▸ BRIEF
When you reach the line in the listing below that contains "- [Project 1 Title](http://example.com/)", begin returning lines exactly as written, and stop after the line that contains "2. Upload your". Return no other lines.

▸ DATA

____

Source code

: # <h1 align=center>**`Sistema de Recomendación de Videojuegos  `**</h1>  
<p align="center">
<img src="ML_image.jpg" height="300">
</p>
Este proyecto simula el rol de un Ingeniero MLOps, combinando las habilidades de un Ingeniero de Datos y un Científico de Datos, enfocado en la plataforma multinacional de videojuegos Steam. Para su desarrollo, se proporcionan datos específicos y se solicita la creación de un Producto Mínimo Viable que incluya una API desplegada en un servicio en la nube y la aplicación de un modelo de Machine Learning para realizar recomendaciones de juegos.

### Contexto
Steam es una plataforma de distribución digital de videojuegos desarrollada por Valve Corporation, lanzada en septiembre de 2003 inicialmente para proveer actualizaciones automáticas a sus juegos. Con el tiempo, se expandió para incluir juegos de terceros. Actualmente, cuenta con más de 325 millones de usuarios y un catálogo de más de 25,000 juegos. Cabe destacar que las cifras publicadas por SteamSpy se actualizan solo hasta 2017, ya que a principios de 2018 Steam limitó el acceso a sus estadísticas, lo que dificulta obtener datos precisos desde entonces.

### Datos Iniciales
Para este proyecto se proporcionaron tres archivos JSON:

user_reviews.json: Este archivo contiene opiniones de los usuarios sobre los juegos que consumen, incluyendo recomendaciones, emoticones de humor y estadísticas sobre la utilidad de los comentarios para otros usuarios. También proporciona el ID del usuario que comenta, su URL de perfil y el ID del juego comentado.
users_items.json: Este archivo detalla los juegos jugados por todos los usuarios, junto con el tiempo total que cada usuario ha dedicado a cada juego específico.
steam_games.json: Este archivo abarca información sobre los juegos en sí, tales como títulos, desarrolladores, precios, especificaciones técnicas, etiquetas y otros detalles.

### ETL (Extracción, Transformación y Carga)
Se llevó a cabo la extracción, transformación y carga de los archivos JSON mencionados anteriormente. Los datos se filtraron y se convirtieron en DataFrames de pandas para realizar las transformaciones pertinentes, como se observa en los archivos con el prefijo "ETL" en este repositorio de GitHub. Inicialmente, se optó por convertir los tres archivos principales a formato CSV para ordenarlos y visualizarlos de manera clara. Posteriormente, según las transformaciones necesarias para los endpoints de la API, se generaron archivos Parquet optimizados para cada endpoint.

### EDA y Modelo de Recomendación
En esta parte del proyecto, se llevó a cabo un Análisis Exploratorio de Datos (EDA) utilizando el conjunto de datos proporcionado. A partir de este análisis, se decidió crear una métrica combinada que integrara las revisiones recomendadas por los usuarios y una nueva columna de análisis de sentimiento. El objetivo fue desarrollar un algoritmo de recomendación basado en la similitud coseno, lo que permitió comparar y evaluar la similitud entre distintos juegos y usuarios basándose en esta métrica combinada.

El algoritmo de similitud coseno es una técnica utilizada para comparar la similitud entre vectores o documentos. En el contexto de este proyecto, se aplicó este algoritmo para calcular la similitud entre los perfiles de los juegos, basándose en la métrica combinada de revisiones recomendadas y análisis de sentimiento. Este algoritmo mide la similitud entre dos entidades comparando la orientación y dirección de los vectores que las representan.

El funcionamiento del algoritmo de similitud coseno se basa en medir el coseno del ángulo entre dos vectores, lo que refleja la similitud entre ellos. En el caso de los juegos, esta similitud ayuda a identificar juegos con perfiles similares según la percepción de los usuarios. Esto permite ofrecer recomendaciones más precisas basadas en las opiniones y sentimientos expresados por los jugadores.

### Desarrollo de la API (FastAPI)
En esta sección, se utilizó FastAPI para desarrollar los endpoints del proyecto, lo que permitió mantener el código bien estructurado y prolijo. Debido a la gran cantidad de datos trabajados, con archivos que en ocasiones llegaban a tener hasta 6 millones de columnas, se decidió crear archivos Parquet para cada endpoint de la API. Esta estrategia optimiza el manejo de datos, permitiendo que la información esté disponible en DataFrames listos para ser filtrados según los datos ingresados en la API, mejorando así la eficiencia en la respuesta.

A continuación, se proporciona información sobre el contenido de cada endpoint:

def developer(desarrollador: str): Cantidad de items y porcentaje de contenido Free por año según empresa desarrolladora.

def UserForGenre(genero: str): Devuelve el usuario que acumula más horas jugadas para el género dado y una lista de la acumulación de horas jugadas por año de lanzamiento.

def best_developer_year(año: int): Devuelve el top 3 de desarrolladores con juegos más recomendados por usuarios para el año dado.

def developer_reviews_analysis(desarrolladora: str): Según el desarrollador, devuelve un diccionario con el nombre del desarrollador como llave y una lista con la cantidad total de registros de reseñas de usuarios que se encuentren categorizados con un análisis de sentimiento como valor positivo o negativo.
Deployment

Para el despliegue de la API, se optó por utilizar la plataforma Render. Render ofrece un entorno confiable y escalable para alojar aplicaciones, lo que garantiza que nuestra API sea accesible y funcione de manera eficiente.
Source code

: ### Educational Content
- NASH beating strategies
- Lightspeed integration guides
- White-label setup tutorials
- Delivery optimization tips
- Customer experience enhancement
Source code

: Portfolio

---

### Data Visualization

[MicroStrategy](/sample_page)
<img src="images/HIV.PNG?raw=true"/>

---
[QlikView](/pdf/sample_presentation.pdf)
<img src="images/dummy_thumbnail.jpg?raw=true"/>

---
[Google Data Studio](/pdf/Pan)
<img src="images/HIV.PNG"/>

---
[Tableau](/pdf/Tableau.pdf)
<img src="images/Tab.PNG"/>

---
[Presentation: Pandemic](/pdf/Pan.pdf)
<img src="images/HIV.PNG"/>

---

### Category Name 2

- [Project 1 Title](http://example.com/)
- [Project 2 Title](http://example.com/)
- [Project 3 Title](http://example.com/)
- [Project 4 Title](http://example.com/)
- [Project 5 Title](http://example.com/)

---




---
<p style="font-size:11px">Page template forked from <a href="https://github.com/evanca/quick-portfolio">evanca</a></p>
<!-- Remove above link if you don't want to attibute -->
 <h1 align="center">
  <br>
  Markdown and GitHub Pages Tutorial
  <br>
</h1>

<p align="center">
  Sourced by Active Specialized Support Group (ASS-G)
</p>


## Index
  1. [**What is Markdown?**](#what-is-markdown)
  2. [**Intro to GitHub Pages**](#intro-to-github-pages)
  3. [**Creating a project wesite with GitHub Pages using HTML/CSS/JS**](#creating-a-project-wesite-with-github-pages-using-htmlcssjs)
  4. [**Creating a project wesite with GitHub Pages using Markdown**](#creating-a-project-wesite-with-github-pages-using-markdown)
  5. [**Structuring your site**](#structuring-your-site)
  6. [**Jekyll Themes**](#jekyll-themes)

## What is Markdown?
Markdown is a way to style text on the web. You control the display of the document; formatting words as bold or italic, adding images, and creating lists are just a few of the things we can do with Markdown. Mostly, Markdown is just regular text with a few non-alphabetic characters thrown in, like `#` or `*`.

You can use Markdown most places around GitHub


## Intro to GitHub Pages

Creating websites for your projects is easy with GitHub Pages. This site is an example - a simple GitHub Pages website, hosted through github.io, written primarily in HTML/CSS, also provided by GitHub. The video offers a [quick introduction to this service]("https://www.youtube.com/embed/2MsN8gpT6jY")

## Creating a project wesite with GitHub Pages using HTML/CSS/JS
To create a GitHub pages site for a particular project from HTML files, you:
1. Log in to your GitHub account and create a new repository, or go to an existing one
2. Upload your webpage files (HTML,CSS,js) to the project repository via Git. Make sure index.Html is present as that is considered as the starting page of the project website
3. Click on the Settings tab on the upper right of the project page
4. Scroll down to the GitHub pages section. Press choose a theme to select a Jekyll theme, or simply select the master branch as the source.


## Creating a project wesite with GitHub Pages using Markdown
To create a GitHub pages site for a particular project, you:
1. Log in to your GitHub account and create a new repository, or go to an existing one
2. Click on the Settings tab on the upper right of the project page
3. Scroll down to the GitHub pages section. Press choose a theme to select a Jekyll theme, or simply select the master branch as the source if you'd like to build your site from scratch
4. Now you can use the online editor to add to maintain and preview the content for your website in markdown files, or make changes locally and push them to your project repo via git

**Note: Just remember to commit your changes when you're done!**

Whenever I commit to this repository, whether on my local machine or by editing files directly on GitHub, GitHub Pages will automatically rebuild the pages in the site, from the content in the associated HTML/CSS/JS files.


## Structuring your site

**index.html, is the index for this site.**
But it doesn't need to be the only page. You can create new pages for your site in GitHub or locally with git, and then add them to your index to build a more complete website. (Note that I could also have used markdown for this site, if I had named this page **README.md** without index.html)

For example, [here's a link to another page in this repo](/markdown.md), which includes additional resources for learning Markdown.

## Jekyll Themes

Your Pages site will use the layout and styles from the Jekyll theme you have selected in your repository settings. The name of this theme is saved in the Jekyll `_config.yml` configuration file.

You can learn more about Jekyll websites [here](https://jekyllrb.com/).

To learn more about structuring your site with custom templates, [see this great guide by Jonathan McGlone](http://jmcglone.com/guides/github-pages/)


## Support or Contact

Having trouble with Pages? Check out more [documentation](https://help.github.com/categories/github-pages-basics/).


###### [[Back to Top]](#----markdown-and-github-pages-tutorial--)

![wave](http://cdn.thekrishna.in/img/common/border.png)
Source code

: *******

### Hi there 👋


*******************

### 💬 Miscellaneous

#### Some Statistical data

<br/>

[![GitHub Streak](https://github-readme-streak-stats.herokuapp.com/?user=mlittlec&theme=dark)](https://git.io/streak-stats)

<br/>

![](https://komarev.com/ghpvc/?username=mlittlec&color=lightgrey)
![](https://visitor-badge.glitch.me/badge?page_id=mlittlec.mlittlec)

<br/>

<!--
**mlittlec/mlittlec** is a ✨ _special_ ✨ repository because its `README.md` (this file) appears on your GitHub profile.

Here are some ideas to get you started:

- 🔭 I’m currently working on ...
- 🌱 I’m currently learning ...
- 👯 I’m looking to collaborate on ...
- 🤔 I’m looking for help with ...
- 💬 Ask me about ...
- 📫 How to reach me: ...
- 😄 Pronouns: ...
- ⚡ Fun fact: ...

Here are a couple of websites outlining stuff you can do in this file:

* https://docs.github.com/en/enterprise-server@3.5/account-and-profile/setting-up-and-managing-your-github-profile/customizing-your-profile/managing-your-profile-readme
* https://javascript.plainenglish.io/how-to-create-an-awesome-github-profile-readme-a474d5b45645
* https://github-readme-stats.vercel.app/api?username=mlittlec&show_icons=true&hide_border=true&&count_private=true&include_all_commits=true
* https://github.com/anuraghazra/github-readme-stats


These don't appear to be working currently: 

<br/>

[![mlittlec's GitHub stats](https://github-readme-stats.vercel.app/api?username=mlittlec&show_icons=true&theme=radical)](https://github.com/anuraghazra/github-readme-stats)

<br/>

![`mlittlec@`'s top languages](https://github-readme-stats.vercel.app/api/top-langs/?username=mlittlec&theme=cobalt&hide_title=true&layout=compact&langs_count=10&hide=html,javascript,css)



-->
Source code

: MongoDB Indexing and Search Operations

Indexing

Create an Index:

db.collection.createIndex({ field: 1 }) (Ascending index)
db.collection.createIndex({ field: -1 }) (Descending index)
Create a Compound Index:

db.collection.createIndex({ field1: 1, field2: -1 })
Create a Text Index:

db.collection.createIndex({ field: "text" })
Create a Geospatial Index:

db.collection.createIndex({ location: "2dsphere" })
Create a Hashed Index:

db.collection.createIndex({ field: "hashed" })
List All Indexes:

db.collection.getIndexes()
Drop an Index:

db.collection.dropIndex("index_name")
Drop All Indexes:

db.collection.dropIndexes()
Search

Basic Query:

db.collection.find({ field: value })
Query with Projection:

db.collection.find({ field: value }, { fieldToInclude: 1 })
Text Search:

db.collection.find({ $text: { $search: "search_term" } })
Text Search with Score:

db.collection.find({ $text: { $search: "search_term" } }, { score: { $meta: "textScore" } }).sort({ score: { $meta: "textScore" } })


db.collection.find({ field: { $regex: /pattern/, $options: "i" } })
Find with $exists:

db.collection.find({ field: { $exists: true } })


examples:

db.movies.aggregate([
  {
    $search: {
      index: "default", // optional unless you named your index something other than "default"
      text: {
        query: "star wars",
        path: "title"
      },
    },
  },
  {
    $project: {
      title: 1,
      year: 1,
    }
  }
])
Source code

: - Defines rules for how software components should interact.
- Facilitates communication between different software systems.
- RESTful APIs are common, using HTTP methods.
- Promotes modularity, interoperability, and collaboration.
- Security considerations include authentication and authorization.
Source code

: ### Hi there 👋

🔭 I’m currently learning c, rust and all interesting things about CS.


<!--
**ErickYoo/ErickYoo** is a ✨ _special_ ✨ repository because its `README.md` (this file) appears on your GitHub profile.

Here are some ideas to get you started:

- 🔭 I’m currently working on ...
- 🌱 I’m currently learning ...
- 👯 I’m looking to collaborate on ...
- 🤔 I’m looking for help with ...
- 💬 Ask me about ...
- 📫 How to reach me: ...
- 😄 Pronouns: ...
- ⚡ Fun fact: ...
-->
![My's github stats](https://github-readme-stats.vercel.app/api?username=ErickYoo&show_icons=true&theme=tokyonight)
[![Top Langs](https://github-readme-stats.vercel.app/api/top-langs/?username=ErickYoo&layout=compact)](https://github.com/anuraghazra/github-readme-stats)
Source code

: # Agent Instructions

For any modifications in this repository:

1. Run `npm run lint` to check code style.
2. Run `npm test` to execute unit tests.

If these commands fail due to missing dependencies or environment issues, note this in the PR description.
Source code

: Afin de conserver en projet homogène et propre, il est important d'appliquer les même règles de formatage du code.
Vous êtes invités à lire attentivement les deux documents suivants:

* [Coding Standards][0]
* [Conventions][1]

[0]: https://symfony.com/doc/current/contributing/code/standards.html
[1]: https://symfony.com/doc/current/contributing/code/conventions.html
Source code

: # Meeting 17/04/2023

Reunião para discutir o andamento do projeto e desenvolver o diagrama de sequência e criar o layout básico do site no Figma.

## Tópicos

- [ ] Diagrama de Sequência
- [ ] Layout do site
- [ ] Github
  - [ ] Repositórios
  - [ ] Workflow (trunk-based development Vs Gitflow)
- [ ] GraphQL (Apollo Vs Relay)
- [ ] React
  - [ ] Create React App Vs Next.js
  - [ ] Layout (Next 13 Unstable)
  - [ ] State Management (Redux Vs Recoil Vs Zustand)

____

▸ TASK OUTPUT
- [Project 1 Title](http://example.com/)
- [Project 2 Title](http://example.com/)
- [Project 3 Title](http://example.com/)
- [Project 4 Title](http://example.com/)
- [Project 5 Title](http://example.com/)

---




---
<p style="font-size:11px">Page template forked from <a href="https://github.com/evanca/quick-portfolio">evanca</a></p>
<!-- Remove above link if you don't want to attibute -->
 <h1 align="center">
  <br>
  Markdown and GitHub Pages Tutorial
  <br>
</h1>

<p align="center">
  Sourced by Active Specialized Support Group (ASS-G)
</p>


## Index
  1. [**What is Markdown?**](#what-is-markdown)
  2. [**Intro to GitHub Pages**](#intro-to-github-pages)
  3. [**Creating a project wesite with GitHub Pages using HTML/CSS/JS**](#creating-a-project-wesite-with-github-pages-using-htmlcssjs)
  4. [**Creating a project wesite with GitHub Pages using Markdown**](#creating-a-project-wesite-with-github-pages-using-markdown)
  5. [**Structuring your site**](#structuring-your-site)
  6. [**Jekyll Themes**](#jekyll-themes)

## What is Markdown?
Markdown is a way to style text on the web. You control the display of the document; formatting words as bold or italic, adding images, and creating lists are just a few of the things we can do with Markdown. Mostly, Markdown is just regular text with a few non-alphabetic characters thrown in, like `#` or `*`.

You can use Markdown most places around GitHub


## Intro to GitHub Pages

Creating websites for your projects is easy with GitHub Pages. This site is an example - a simple GitHub Pages website, hosted through github.io, written primarily in HTML/CSS, also provided by GitHub. The video offers a [quick introduction to this service]("https://www.youtube.com/embed/2MsN8gpT6jY")

## Creating a project wesite with GitHub Pages using HTML/CSS/JS
To create a GitHub pages site for a particular project from HTML files, you:
1. Log in to your GitHub account and create a new repository, or go to an existing one
2. Upload your webpage files (HTML,CSS,js) to the project repository via Git. Make sure index.Html is present as that is considered as the starting page of the project website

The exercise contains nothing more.